"I-90 might have been good for Spokane, but it was not good for [the East Central] neighborhood."

Jerry Numbers is, without a doubt, the most recognized leader in the East Central neighborhood. He has been involved with the community since his grandmother moved there in 1945, so he contributes not just a deep familiarity with the people and places, but with the era before I-90 was completed and the time after. He characterizes pre I-90 East Central as "connected," a place with a rich shared past and a vibrant social network forged and tempered through decades of adversity. More than just a place on a map, East Central was a complex system of integrated needs and livelihoods; a change to one element would have broad implications for all the others.

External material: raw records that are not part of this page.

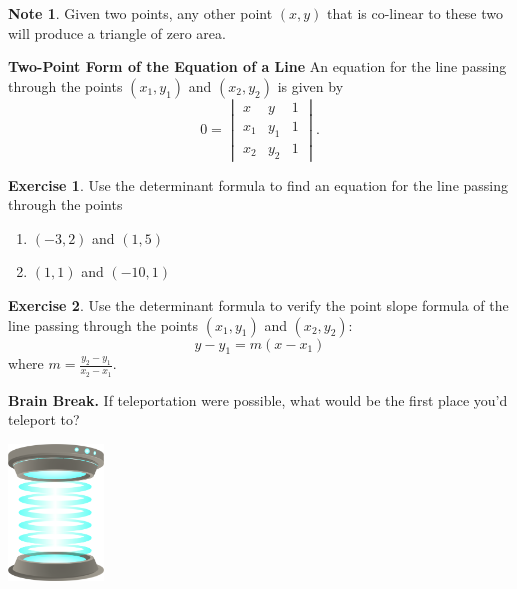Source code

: \documentclass{beamer}
\newcommand{\ds}{\displaystyle}
\newcommand{\fn}{\insertframenumber}
\theoremstyle{definition}
\newtheorem{exercise}{Exercise}
\newtheorem*{nb}{Note}
\begin{document}
\begin{frame}{\fn}
	\begin{nb}
		Given two points, any other point $(x,y)$ that is co-linear to these two will produce a triangle of zero area.
	\end{nb}
	\begin{block}{\textbf{Two-Point Form of the Equation of a Line}}
		An equation for the line passing through the points $(x_1,y_1)$ and $(x_2,y_2)$ is given by	
			\[0=\begin{vmatrix}x&y&1\\x_1&y_1&1\\x_2&y_2&1\end{vmatrix}.\]
	\end{block}
	\begin{exercise}
		Use the determinant formula to find an equation for the line passing through the points
			\begin{enumerate}[label=(\alph*)]
				\item $(-3,2)$ and $(1,5)$
				\item $(1,1)$ and $(-10,1)$
			\end{enumerate}
	\end{exercise}
\end{frame}
\begin{frame}{\fn}
	\begin{exercise}
		Use the determinant formula to verify the point slope formula of the line passing through the points $(x_1,y_1)$ and $(x_2,y_2)$:
			\[y-y_1=m(x-x_1)\]
		where $\ds m=\frac{y_2-y_1}{x_2-x_1}$.
	\end{exercise}
\end{frame}

\begin{frame}{\fn}
	\begin{block}{\textbf{Brain Break.}}
		If teleportation were possible, what would be the first place you’d teleport to?
		\begin{center}
			\includegraphics[width=1in]{images/teleporter}
		\end{center}
	\end{block}
\end{frame}
\end{document}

The I-90 freeway was just such a change. While there is no evidence that I-90 planners actively considered the consequences of running the freeway through East Central, correspondence between federal officials in the late 1950s does indicate a keen awareness of the unavoidably disruptive effects to neighborhoods in the right-of-way. Few argue, however, that the I-90 freeway was bad for Spokane. The city as a whole certainly benefited from a stronger connection with other towns and cities, and the country benefited from the economic expansion the interstate highway system fostered. These positive effects came at a cost, though, and the prosperity they generated was not evenly distributed. In East Central, the highway wiped out some of the most historic structures, disrupting longstanding communities and displacing low-income residents unable to afford equivalent accommodations. Those lucky enough to live outside the right-of-way saw their already racially divided neighborhood further fractured into a blighted zone north of the freeway and a more stable, if impoverished, community to the south. Long-standing businesses that had formed the backbone of the local economy were either sold and demolished for I-90 or died slowly when they were cut off from the vast majority of their customers who lived on the other side.

The results were social as well as economic. After I-90, East Central became a community cut loose from the historical moorings that gave it a sense of place. While decades of stagnation have proven difficult to overcome, East Central's depressed status has drawn federal grants and low-interest loans, which are financing gradual revival.